- _What to do_
Extract the lines that carry the string "assets" from the listing.

- _Data provided_
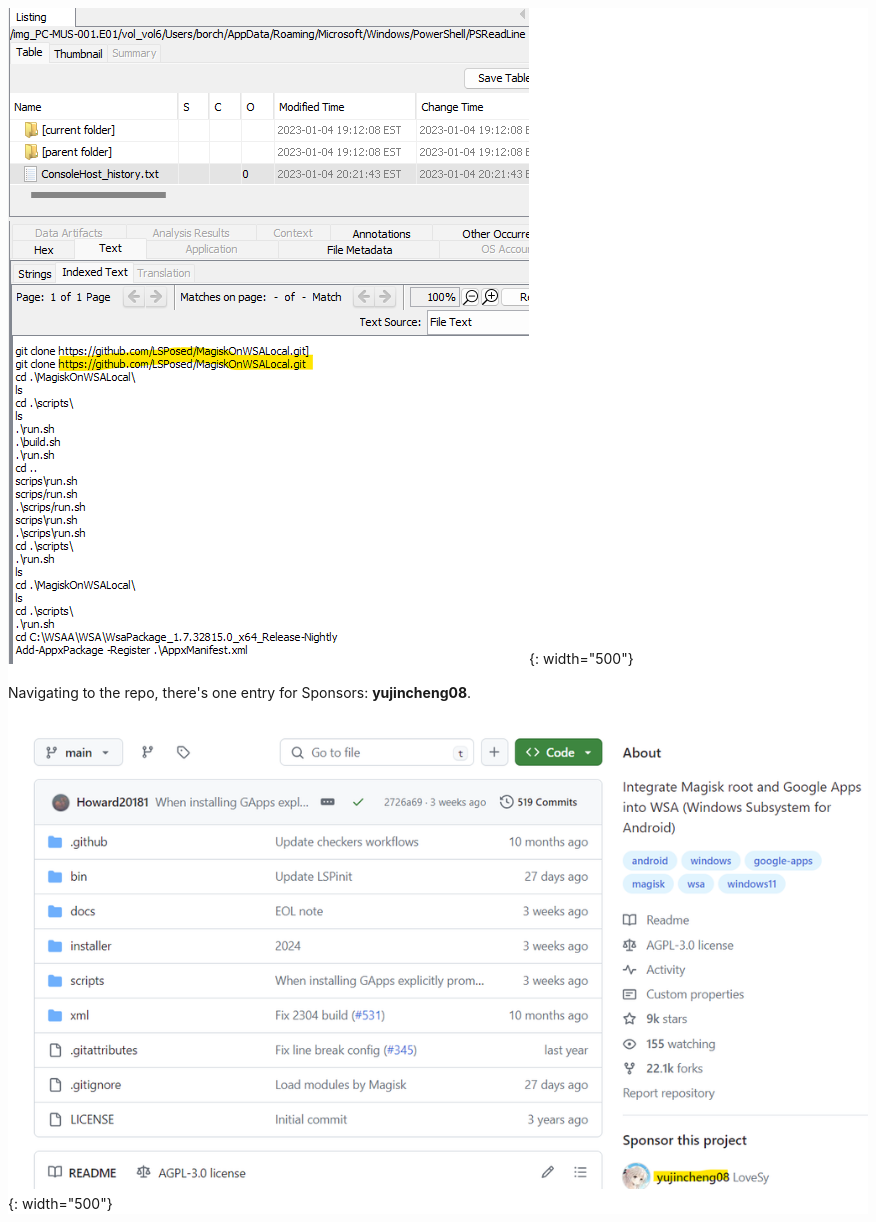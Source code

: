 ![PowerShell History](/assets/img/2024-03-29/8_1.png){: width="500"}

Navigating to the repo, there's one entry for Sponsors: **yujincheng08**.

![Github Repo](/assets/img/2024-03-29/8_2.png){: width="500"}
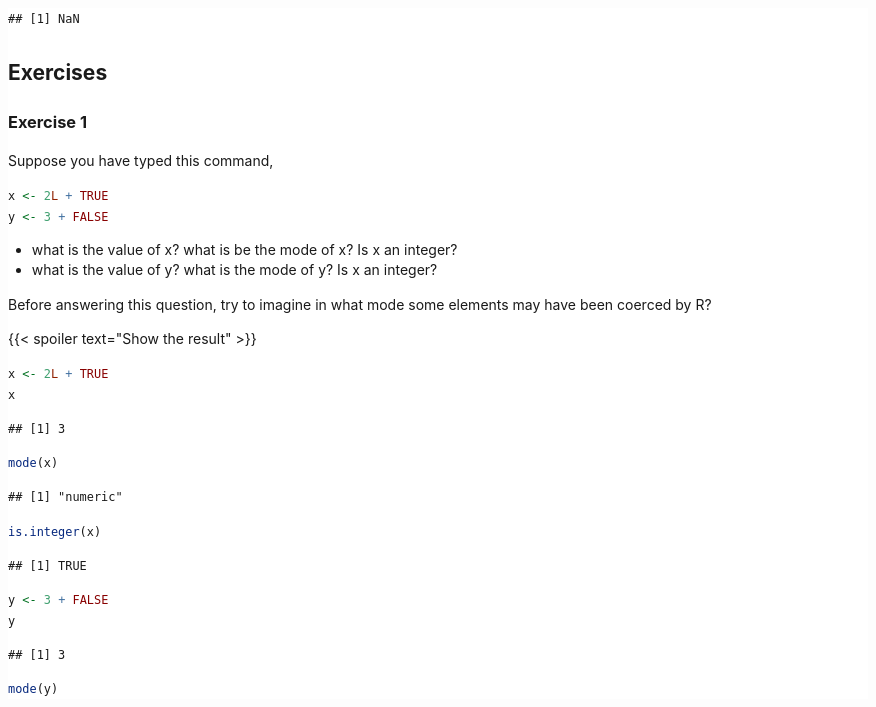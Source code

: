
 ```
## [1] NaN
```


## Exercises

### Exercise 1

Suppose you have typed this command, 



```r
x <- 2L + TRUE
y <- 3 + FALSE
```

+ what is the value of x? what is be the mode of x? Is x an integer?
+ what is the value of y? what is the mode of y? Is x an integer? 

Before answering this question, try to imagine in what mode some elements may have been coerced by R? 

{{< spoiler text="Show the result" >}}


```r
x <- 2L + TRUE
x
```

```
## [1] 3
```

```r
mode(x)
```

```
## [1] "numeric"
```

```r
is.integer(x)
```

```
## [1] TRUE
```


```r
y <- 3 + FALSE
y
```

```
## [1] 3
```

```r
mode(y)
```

- _Written response_
: ![PowerShell History](/assets/img/2024-03-29/8_1.png){: width="500"}
![Github Repo](/assets/img/2024-03-29/8_2.png){: width="500"}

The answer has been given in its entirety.